You see, in talking with friends and followers about the road map self-renewal in my new book, SHIFT: Let Go of Fear and Get Your Life in Gear (2010, Globe Pequot Press) and the challenges we all face in "shifting our lives into high gear" we agreed that one of the most difficult moments in any major life shift is this: letting go of an identity.

It feels like death. Not the real thing, perhaps, but in the moment, pretty darned close. The truth is, we love our labels, our fixed roles, our corner offices, and business cards that proclaim who we are to the world. But, how else can we welcome in a new sense of possibility, the energy of creativity and spontaneity, if we don't step out of the comfy, cozy corners of identity that we build for ourselves?

Sure, in moments when life suddenly shifts and doors open to new possibilities, it can feel exhilarating and fresh. But it can also feel terrifying and frightening, as we step out of our known frames of reference and dangle precariously in the unknown.

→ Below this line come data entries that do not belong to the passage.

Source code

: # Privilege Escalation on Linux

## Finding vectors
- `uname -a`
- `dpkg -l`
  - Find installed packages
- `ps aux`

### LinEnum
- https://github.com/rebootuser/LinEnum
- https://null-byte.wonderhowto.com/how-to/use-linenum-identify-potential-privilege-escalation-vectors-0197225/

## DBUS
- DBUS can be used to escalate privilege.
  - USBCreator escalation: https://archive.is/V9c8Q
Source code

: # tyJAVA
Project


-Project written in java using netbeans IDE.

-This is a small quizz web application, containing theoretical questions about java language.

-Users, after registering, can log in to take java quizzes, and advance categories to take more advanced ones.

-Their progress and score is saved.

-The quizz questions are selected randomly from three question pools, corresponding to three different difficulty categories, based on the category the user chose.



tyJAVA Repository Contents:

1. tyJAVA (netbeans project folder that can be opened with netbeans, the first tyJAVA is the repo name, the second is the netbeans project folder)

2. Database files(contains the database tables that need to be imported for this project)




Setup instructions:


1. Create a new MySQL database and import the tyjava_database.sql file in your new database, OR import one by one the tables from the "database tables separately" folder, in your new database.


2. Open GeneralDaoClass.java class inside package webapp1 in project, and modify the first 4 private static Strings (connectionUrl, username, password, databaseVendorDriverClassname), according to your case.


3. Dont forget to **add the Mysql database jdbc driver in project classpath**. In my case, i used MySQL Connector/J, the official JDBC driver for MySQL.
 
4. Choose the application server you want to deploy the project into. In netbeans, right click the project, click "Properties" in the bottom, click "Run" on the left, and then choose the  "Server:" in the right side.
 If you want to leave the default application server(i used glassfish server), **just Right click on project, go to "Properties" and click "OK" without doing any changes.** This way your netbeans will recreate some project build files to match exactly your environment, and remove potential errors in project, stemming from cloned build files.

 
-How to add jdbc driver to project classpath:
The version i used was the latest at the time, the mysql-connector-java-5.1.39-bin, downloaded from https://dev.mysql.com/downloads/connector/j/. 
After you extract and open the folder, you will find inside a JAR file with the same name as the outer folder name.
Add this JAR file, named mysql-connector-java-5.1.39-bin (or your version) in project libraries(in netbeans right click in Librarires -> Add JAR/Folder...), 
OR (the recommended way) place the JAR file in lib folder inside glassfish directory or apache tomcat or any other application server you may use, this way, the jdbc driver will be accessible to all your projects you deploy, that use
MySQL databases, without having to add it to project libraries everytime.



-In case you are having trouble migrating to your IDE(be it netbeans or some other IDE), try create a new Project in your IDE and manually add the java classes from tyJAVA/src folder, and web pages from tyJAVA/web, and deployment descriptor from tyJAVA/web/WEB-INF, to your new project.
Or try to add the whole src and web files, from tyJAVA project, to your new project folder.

Yesterday, I spoke with a client who sees himself as hanging on the edge of a precipice in his corporate job: things in his company have shifted dramatically around him and he worries that a transfer or a downsizing may be heading his way. He feels frustrated and unhappy and like a victim of circumstances -- bad bosses, bad economics, bad timing, bad colleagues ... you name it.

He does have choices: 1. he can quit (but he doesn't have a job); 2. he
can step up and declare what he wants-a new role, a promotion, a new opportunity; 3. or he can sit back, do nothing, and let the frustration build until he gets sick ... or worse, fired for having a bad attitude. Sound familiar? I have seen this kind of situation many times in my career as an executive coach ... and ... I have been in this situation myself a few times.

Looking back, I wish I had been less stuck in fear, more willing to hang over the
edge, more willing to trust myself, take a chance ... and take a stand. Why? Because every time I finally stepped out of my box of victim energy, and moved into the open sky of possibility, amazing things would happen. Whole new vistas of possibility would appear that I had never seen before.

But I had to shed that part of my identity that was holding me back: my attachment to a particular job title, office configuration, box on the org chart, etc. Something had to die, to be buried up there on the cliff before I was light and trusting enough to step off ... and soar. Now, I am not advocating that you leap before you look, nor have I told my client to jump willy-nilly into the unknown.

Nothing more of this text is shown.